For some, the concept of opera is limited to Bugs Bunny chirping “Figaro, Figaro, Figaroooo!” For others, it is a way of life. I happen to lie somewhere along the line of “addict.” To me, opera is the ultimate combination of history, fashion, art, and music. It’s the most lavish, yet most sincere form of expression possible. Stereotypes and preconceived notions often make opera seem inaccessible to many, but it doesn’t take much investigation to find opera is a world literally (no, literally) filled with magic.
Opera is something I hope everyone has the opportunity to experience at one point or another. I sincerely encourage you to take advantage of the fact that companies are making initiatives to shed the snooty reputation and draw in a fresh, new audience. So, whether you’re being escorted to a performance by your great-aunt with the cats, or you bought yourself a ticket out of sheer curiosity, this mini-guide will help you make the most of it!
1.) Dress the Part
It seems ironic that sitting in a dark room for three hours would require looking as classy as you ever have in your life, but it does. Don’t tell me “But I just saw someone in jeans!” Their failure does not spill over onto you. For ladies, a dress or skirt in a non-cotton fabric, heels, and your second-best set of jewelry. For the gents, crisp trousers and a proper suit jacket will do. If you naturally look like a handsome renegade, you can go tie-less. Otherwise, you get the idea.

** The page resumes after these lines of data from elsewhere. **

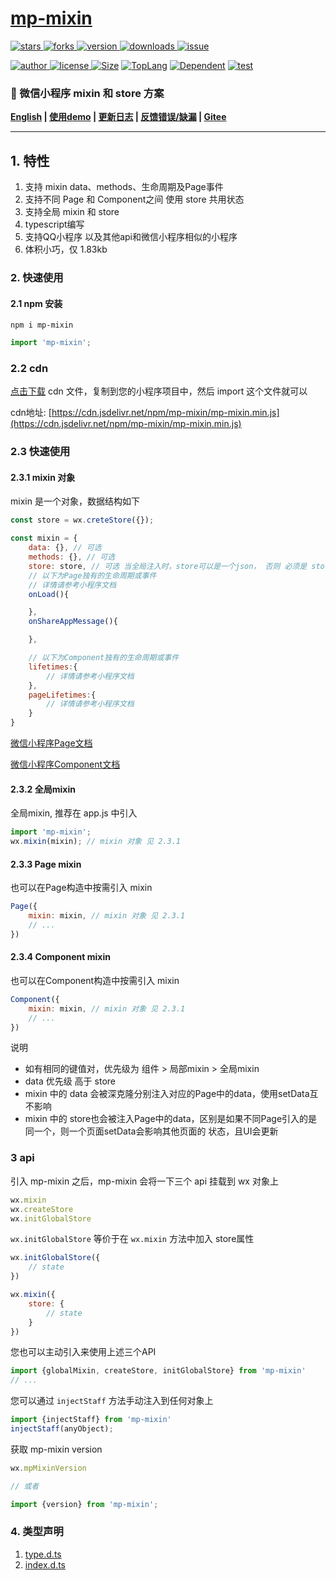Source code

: # [mp-mixin](https://www.github.com/theajack/mp-mixin)

<p>
    <a href="https://www.github.com/theajack/mp-mixin/stargazers" target="_black">
        <img src="https://img.shields.io/github/stars/theajack/mp-mixin?logo=github" alt="stars" />
    </a>
    <a href="https://www.github.com/theajack/mp-mixin/network/members" target="_black">
        <img src="https://img.shields.io/github/forks/theajack/mp-mixin?logo=github" alt="forks" />
    </a>
    <a href="https://www.npmjs.com/package/mp-mixin" target="_black">
        <img src="https://img.shields.io/npm/v/mp-mixin?logo=npm" alt="version" />
    </a>
    <a href="https://www.npmjs.com/package/mp-mixin" target="_black">
        <img src="https://img.shields.io/npm/dm/mp-mixin?color=%23ffca28&logo=npm" alt="downloads" />
    </a>
    <a href="https://github.com/theajack/mp-mixin/issues"><img src="https://img.shields.io/github/issues-closed/theajack/mp-mixin.svg" alt="issue"></a>
</p>
<p>
    <a href="https://github.com/theajack" target="_black">
        <img src="https://img.shields.io/badge/Author-%20theajack%20-7289da.svg?&logo=github" alt="author" />
    </a>
    <a href="https://www.github.com/theajack/mp-mixin/blob/master/LICENSE" target="_black">
        <img src="https://img.shields.io/github/license/theajack/mp-mixin?color=%232DCE89&logo=github" alt="license" />
    </a>
    <a href="https://cdn.jsdelivr.net/npm/mp-mixin/mp-mixin.min.js"><img src="https://img.shields.io/bundlephobia/minzip/mp-mixin.svg" alt="Size"></a>
    <a href="https://github.com/theajack/mp-mixin/search?l=javascript"><img src="https://img.shields.io/github/languages/top/theajack/mp-mixin.svg" alt="TopLang"></a>
    <a href="https://www.github.com/theajack/mp-mixin"><img src="https://img.shields.io/librariesio/dependent-repos/npm/mp-mixin.svg" alt="Dependent"></a>
    <a href="https://github.com/theajack/mp-mixin/blob/master/test/test-report.txt"><img src="https://img.shields.io/badge/test-passed-44BB44" alt="test"></a>
</p>

<h3>🚀 微信小程序 mixin 和 store 方案</h3>

**[English](https://github.com/theajack/mp-mixin/blob/master/README.en.md) | [使用demo](https://github.com/theajack/ts-miniapp) | [更新日志](https://github.com/theajack/mp-mixin/blob/master/helper/version.md) | [反馈错误/缺漏](https://github.com/theajack/mp-mixin/issues/new) | [Gitee](https://gitee.com/theajack/mp-mixin)**

---

## 1. 特性

1. 支持 mixin data、methods、生命周期及Page事件
2. 支持不同 Page 和 Component之间 使用 store 共用状态
3. 支持全局 mixin 和 store
4. typescript编写
5. 支持QQ小程序 以及其他api和微信小程序相似的小程序
6. 体积小巧，仅 1.83kb

### 2. 快速使用

#### 2.1 npm 安装

```
npm i mp-mixin
```

```js
import 'mp-mixin';
```

### 2.2 cdn

[点击下载](https://cdn.jsdelivr.net/npm/mp-mixin/mp-mixin.min.js) cdn 文件，复制到您的小程序项目中，然后 import 这个文件就可以

cdn地址: [https://cdn.jsdelivr.net/npm/mp-mixin/mp-mixin.min.js](https://cdn.jsdelivr.net/npm/mp-mixin/mp-mixin.min.js)

### 2.3 快速使用

#### 2.3.1 mixin 对象

mixin 是一个对象，数据结构如下

```js
const store = wx.creteStore({});

const mixin = {
    data: {}, // 可选
    methods: {}, // 可选
    store: store, // 可选 当全局注入时，store可以是一个json， 否则 必须是 store对象
    // 以下为Page独有的生命周期或事件
    // 详情请参考小程序文档 
    onLoad(){

    },
    onShareAppMessage(){

    },

    // 以下为Component独有的生命周期或事件
    lifetimes:{
        // 详情请参考小程序文档 
    },
    pageLifetimes:{
        // 详情请参考小程序文档
    }
}
```

[微信小程序Page文档](https://developers.weixin.qq.com/miniprogram/dev/reference/api/Page.html)

[微信小程序Component文档](https://developers.weixin.qq.com/miniprogram/dev/reference/api/Component.html)


#### 2.3.2 全局mixin

全局mixin, 推荐在 app.js 中引入

```js
import 'mp-mixin';
wx.mixin(mixin); // mixin 对象 见 2.3.1
```

#### 2.3.3 Page mixin
 
也可以在Page构造中按需引入 mixin

```js
Page({
    mixin: mixin, // mixin 对象 见 2.3.1
    // ...
})
```

#### 2.3.4 Component mixin
 
也可以在Component构造中按需引入 mixin

```js
Component({
    mixin: mixin, // mixin 对象 见 2.3.1
    // ...
})
```

说明

* 如有相同的键值对，优先级为 组件 > 局部mixin > 全局mixin
* data 优先级 高于 store
* mixin 中的 data 会被深克隆分别注入对应的Page中的data，使用setData互不影响
* mixin 中的 store也会被注入Page中的data，区别是如果不同Page引入的是同一个，则一个页面setData会影响其他页面的 状态，且UI会更新

### 3 api

引入 mp-mixin 之后，mp-mixin 会将一下三个 api 挂载到 wx 对象上

```js
wx.mixin
wx.createStore
wx.initGlobalStore
```

`wx.initGlobalStore` 等价于在 `wx.mixin` 方法中加入 store属性

```js
wx.initGlobalStore({
    // state
})

wx.mixin({
    store: {
        // state
    }
})
```

您也可以主动引入来使用上述三个API

```js
import {globalMixin, createStore, initGlobalStore} from 'mp-mixin'
// ...
```


您可以通过 `injectStaff` 方法手动注入到任何对象上

```js
import {injectStaff} from 'mp-mixin'
injectStaff(anyObject);
```

获取 mp-mixin version

```js
wx.mpMixinVersion

// 或者

import {version} from 'mp-mixin';
```

### 4. 类型声明

1. [type.d.ts](https://github.com/theajack/mp-mixin/blob/master/src/type.d.ts)
2. [index.d.ts](https://github.com/theajack/mp-mixin/blob/master/src/index.d.ts)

If you really have no clue where to start, follow T.I.L.–an acronym I just made up! Tasteful, Intellectual, and Lovely. If you still can’t figure out what you’re doing, just wear black.
2.) Know the Show
Opera isn’t exactly where you go for a big surprise ending. The same handful of shows are rotated throughout opera companies large and small alike. So unless you are witnessing some groundbreaking new production, chances are any given show has been around the block. The point I’m trying to make is that 99% of any opera audience knows what’s going to happen from start to finish in terms of plot. You don’t want to be “that guy” looking frantically around and whispering “Oh my God, did Butterfly just kill herself? I did not see that coming!”
3.) Know the Music
Chances are, the performance is not going to be in your native tongue. Most of the operas in the aforementioned canon are performed in Italian, French, or German. Knowing the word “bratwurst” isn’t going to get you very far in terms of emotional depth. While English subtitles often do accompany a performance, either above or below the stage itself, or on small screens in front of each seat, I discourage you from making these your go-to. Reading the subtitles quickly becomes a chore and draws so much focus away from the performance itself. For a truly unique experience, read the libretto beforehand. I guarantee you’ll remember key lines of poetry that always have a way of bubbling up into your brain during a show and literally taking your breath away. A very scientific explanation, I know. Just do it, okay?
4.) Know the Performers
Off the stage, opera is a strange little world filled with mystery, drama, and complete nonsense. Think of it this way: In what other industry do the performers have raw fruits and vegetables lobbed at them if they miss a note? Yeah, it’s all well and good to know that the soprano you’re currently watching performed in La Traviata last season, but did she storm out of rehearsals three times? Did that tenor’s voice crack when he sang Marcello in Vienna? It’s a bit like reading tabloids, except you have an intellectual and artistic excuse to do so.
5.) Have Fun!
Please don’t be the miserable businessman who is falling asleep in his seat because his only reason for being there is to close a deal during intermission. Just as you shouldn’t be a whiny child tugging on pantlegs, asking when it will be over. Appreciate the craft and the beauty of what you’re witnessing, but don’t take it too seriously. It’s not meant to be stuffy and uptight! It’s freeing and thrilling! Smile and get lost in the story!